Would you please repeat exactly the lines from the one containing "--After starting MinIO, it" to the end of the records, both included, and leave out the rest?

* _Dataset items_
-------------------------

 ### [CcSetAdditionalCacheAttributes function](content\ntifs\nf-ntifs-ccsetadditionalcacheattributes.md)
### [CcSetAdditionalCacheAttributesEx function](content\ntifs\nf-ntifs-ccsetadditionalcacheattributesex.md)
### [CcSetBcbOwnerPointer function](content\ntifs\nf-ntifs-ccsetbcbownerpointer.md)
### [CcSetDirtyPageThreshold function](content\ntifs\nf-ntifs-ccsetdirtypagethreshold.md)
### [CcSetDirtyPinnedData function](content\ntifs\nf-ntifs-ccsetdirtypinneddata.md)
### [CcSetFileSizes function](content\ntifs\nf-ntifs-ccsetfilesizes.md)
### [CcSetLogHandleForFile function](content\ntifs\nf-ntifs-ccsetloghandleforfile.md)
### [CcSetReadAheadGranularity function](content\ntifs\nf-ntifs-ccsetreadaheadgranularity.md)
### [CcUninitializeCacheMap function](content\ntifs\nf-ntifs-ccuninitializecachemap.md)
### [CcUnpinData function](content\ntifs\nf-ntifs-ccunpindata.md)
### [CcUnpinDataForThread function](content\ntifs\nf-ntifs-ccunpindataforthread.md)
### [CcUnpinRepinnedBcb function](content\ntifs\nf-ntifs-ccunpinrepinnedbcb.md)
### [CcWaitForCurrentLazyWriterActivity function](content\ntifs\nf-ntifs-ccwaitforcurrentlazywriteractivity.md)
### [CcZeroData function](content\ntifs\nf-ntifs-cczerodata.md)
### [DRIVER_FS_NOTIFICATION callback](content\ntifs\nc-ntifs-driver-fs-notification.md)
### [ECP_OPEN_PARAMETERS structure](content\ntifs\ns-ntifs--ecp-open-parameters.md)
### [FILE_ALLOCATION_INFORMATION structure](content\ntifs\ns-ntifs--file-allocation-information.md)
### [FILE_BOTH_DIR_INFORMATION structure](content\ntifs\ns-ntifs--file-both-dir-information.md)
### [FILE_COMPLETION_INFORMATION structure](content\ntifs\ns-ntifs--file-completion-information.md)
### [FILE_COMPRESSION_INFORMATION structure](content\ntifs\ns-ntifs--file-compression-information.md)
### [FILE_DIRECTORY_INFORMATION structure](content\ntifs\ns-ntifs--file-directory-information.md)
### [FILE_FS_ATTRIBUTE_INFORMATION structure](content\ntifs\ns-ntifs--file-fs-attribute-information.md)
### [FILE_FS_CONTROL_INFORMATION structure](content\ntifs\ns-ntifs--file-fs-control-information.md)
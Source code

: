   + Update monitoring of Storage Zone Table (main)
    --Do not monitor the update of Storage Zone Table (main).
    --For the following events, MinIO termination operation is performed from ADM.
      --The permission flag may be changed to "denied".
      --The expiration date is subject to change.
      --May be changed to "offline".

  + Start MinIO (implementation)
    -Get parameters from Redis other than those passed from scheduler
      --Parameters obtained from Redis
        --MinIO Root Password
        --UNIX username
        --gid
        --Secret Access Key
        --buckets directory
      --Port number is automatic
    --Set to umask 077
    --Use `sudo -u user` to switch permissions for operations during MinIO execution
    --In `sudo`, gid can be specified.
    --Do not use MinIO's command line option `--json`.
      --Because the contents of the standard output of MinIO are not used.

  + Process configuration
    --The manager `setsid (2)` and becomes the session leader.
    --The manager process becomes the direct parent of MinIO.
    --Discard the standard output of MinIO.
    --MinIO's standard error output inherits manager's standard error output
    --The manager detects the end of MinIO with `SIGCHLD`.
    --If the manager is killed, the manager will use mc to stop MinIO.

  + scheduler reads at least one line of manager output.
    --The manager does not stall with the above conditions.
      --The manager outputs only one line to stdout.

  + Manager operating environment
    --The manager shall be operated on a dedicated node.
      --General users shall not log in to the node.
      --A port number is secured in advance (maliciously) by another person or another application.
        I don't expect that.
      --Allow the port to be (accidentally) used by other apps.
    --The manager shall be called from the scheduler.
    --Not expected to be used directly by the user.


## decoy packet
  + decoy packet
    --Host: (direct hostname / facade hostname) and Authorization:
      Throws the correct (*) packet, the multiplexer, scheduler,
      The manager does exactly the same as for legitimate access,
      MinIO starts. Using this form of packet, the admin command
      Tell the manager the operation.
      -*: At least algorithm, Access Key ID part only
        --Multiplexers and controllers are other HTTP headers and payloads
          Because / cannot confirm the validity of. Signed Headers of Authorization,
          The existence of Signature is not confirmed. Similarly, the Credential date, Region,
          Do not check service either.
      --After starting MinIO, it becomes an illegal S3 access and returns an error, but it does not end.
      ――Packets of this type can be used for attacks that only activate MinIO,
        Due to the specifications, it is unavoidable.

-------------------------

* _Output_
      --After starting MinIO, it becomes an illegal S3 access and returns an error, but it does not end.
      ――Packets of this type can be used for attacks that only activate MinIO,
        Due to the specifications, it is unavoidable.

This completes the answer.